The assessee, based & assessed in Delhi, was allotted land by MMRDA at Bandra Kurla Complex, Mumbai, on lease for 80 years. The lease premium of Rs.88.52 crores was paid without deduction of tax at source. The ITO (TDS) Mumbai passed an order u/s 201 in which he held that the assessee had defaulted in not deducting TDS u/s 194-I on the lease premium. The assessee filed a Writ Petition to challenge the jurisdiction of the ITO (TDS) Mumbai. HELD upholding the plea: The assessee was assessed at New Delhi. Its PAN & TAN were allotted by the AO at New Delhi. All returns including the TDS returns were filed at New Delhi. Accordingly, there was complete absence of jurisdiction on the part of the AO at Mumbai to proceed against the assessee.
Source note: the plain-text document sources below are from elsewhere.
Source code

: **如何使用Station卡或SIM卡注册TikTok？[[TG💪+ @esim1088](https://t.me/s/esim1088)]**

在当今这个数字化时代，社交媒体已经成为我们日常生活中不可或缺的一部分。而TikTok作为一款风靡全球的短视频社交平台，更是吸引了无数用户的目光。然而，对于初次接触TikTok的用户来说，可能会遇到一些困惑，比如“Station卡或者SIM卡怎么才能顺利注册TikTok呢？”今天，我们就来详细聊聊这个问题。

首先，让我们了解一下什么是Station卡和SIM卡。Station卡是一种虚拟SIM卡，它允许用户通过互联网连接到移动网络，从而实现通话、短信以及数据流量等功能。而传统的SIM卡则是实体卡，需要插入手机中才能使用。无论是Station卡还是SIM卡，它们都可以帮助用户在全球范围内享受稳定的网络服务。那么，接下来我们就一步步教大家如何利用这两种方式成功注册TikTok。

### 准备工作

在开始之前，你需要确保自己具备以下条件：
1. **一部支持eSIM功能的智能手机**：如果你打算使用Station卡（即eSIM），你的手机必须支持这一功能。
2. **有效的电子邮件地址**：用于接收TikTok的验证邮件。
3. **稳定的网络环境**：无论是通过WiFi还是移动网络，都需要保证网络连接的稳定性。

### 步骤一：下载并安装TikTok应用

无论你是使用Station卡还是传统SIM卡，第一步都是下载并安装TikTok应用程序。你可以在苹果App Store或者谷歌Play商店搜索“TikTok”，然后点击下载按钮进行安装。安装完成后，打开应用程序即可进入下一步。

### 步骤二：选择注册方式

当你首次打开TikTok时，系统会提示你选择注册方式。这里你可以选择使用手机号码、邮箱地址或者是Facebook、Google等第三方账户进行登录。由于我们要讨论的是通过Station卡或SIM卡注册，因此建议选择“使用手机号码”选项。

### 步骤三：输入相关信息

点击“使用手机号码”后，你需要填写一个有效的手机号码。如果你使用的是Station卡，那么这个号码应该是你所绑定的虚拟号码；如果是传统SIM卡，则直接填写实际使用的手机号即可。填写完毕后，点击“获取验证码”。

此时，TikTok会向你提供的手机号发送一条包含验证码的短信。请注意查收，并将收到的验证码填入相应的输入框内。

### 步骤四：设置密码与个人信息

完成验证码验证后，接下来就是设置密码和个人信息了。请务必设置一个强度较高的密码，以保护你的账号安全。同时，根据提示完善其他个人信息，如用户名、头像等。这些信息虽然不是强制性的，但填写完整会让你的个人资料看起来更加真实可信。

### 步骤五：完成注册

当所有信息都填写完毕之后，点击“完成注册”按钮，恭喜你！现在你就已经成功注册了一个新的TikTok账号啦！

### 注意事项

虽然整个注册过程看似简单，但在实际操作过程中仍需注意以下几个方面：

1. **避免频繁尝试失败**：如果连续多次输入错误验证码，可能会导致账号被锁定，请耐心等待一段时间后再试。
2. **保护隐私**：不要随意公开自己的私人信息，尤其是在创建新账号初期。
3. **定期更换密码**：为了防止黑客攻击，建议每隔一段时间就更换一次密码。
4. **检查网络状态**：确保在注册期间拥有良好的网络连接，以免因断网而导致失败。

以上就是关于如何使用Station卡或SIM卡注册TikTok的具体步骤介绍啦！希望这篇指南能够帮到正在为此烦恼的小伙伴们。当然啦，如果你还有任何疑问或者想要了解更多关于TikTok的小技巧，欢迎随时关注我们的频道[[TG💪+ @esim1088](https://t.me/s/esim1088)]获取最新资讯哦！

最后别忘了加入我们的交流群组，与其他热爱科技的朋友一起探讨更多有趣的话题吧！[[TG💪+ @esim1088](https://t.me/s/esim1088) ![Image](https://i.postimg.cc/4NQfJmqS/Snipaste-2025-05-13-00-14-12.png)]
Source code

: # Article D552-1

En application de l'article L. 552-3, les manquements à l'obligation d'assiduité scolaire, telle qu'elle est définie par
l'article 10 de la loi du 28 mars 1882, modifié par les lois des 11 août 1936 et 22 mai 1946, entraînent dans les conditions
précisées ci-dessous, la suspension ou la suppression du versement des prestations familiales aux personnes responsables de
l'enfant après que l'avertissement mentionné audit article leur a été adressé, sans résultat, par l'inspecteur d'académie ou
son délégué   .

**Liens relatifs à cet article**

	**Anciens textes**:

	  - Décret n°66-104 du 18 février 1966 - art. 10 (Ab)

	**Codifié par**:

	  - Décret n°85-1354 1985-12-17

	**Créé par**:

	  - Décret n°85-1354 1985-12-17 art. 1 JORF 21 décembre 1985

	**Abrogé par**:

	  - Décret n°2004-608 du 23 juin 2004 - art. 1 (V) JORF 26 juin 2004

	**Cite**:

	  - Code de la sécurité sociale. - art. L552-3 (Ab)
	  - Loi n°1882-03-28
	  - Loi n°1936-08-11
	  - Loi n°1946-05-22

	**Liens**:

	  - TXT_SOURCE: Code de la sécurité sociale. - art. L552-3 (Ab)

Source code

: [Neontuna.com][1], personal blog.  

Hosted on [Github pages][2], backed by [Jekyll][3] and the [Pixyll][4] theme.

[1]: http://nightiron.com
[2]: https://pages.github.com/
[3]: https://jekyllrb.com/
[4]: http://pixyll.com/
(Please click here for judgment)

 

2.   S M SUNDARAM Vs. THE COMMISSIONER OF INCOME TAX CHENNAI, T.C.(A). No. 982 of 2004, DATE : 17.11.2011, HIGH COURT OF MADRAS

Whether the assessee, a partner of the firm, is entitled to deduction u/s 48(2) while computing the long term capital gain for which the firm has already claimed deduction u/s 48(2).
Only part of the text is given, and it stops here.